Background

Tranexamic acid (TXA), a lysine-derived synthetic agent, works by blocking the activation of plasminogen, thereby inhibiting fibrinolysis and stabilizing clots that have formed.[1]

The use of TXA in the care of the traumatically injured patient has become prevalent since the publication of the MATTERs and CRASH-2 studies which demonstrated significant mortality benefits in trauma patients who received early TXA after admission.[2][3]  If earlier treatment with TXA is better, would there be benefit in its administration in the prehospital setting? If so, could this be done safely?  These questions are asked in the first paper that we reviewed.

It has not been until recently that the use of TXA in traumatic brain injury (TBI) has been studied.  We know that severe TBI is a leading cause of trauma-related mortality and disability worldwide.[4]  We also know that severe TBI is commonly associated with the development of intracranial hemorrhage where the presence and volume of blood are associated with increased mortality and poor outcomes.[5]  One would then surmise that the use of TXA in patients with TBI would prevent the progression to severe TBI and subsequent morbidity and mortality.  We review two articles which address this very question.

Lastly, the use of TXA is not without risk.  We know that if administered too rapidly, it can lead to hypotension and other adverse effects including seizures, headaches, backache, abdominal pain, nausea, vomiting, diarrhea, fatigue, pulmonary embolism, deep vein thrombosis, anaphylaxis, impaired color vision, and other visual disturbances.[1] Notable here are the risks of pulmonary embolism and deep vein thrombosis.  While TXA is an antifibrinolytic and not a procoagulant, studies have demonstrated associations of thrombotic events in those treated with TXA (though not always statistically significant and no causation has been proven).  In the last study we review the incidence of venous thromboembolic events in trauma patients who have received TXA.

Articles reviewed

1. Guyette FX, Brown JB, Zenati MS, et al. Tranexamic acid during prehospital transport in patients at risk for hemorrhage after Injury: a double-blind, placebo-controlled, randomized clinical trial. JAMA Surg.2021;156(1):11–20. [Pubmed]

2. The CRASH-3 trial collaborators. Effects of tranexamic acid on death, disability, vascular occlusive events and other morbidities on patients with acute traumatic brain injury (CRASH-3): a randomized, placebo-controlled trial. Lancet 2019; Vol 394, Iss 10210, P 1713-1723[Full Text].

3. Bossers SM, Loer SA, Bloemers FW, et al. Association between prehospital tranexamic acid administration and outcomes of severe traumatic brain injury. JAMA Neurol. 2021;78(3):338–345. [Pubmed]

supplemental reading

4. Rivas L, Estroff J, Sparks A, et al. The incidence of venous thromboembolic events in trauma patients after tranexamic acid administration: an EAST multicenter study. Blood Coagul Fibrinolysis. 2021 Jan 1;32(1):37-43. [Pubmed]

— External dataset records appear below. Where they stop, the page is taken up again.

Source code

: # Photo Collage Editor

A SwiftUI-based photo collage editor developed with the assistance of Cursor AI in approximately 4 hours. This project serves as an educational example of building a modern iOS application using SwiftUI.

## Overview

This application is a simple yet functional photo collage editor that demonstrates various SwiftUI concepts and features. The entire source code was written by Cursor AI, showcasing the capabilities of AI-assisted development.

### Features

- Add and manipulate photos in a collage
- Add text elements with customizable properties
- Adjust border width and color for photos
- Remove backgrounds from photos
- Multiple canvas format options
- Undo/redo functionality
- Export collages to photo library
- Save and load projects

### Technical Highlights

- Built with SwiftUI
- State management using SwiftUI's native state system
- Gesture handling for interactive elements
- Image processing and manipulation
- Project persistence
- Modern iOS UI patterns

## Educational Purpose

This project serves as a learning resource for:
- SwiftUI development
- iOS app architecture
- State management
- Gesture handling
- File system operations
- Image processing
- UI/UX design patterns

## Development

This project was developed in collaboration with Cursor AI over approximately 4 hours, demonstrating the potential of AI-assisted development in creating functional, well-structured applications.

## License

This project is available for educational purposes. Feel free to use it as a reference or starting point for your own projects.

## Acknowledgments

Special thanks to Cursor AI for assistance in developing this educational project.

DOES PRESHOSPITAL TXA OFFER MORTALITY BENEFIT? - GUYETTE ET AL

This phase 3 multicenter double-blind, placebo-controlled randomized clinical trial looked at the prehospital safety and efficacy of prehospital TXA administration. The investigators hypothesized that prehospital administration of TXA would improve 30-day mortality in eligible trauma patients.

Four level-1 US trauma centers participated in the study where the inclusion criteria were trauma patients who were within 2 hours of their injury and were transported to the trauma center from either the field or another hospital. Trauma patients between the ages of 18-90 years had to have either had one documented episode of hypotension (defined as a systolic BP <90 mmHg) or tachycardia (>100 beats/minute) to be included in the study. Patients were excluded if they did not have IV/IO access, mechanism was a simple fall from standing, they had a c-spine injury, suffered a traumatic arrest of > 5 minutes, suffered penetrating brain injury, drowning, hanging, were pregnant, were a prisoner, had an opt-out bracelet or declined to be in the study.

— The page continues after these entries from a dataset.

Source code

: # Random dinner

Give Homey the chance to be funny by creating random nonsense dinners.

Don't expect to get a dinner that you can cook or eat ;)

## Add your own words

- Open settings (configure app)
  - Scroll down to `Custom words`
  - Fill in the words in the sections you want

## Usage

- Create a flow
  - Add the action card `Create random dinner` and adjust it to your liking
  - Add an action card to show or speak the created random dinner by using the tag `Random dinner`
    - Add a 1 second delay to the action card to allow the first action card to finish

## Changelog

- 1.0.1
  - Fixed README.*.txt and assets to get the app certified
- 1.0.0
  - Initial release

Patients received either 1g of TXA or placebo in the prehospital setting. Those that received TXA were broken up into 3 treatment arms: no further TXA, in-hospital 1g TXA infusion, or in-hospital 1g bolus followed by a 1g infusion (see Figure 1). The primary outcome was 30-day mortality with secondary outcomes looking at 24 hour in-hospital mortality, blood resuscitation at 6 and 24 hours, incidence of multiorgan failure, ARDS, nosocomial infection, early seizures, PE/DVT, crystalloid resuscitation after 24 hours, and the incidence of coagulopathy. A total of 927 patients were enrolled with ultimately 447 in the TXA arm and 456 in the placebo arm after withdrawals or ineligibilities. There was a median injury severity score of 12 with an all-cause mortality of 9%.

This study found that the 30-day mortality was 8.1% in the TXA group and 9.9% in the placebo group which was not statistically significant (see Table 2). There were no differences found in the secondary outcomes. In further analysis, they found no difference in the number of arterial thrombotic complications (i.e. MI or stroke). A post-hoc analysis showed a lower 30-day mortality of those receiving TXA within an hour of their injury. When looking at the subgroups with severe shock, there was an 18.5% mortality in the TXA group vs. 35% in placebo, though the study was not powered in these subgroups to deem whether or not this was statistically significant. This study was stopped early (at 93% of planned enrollment) and therefore underpowered, particularly for the secondary outcomes.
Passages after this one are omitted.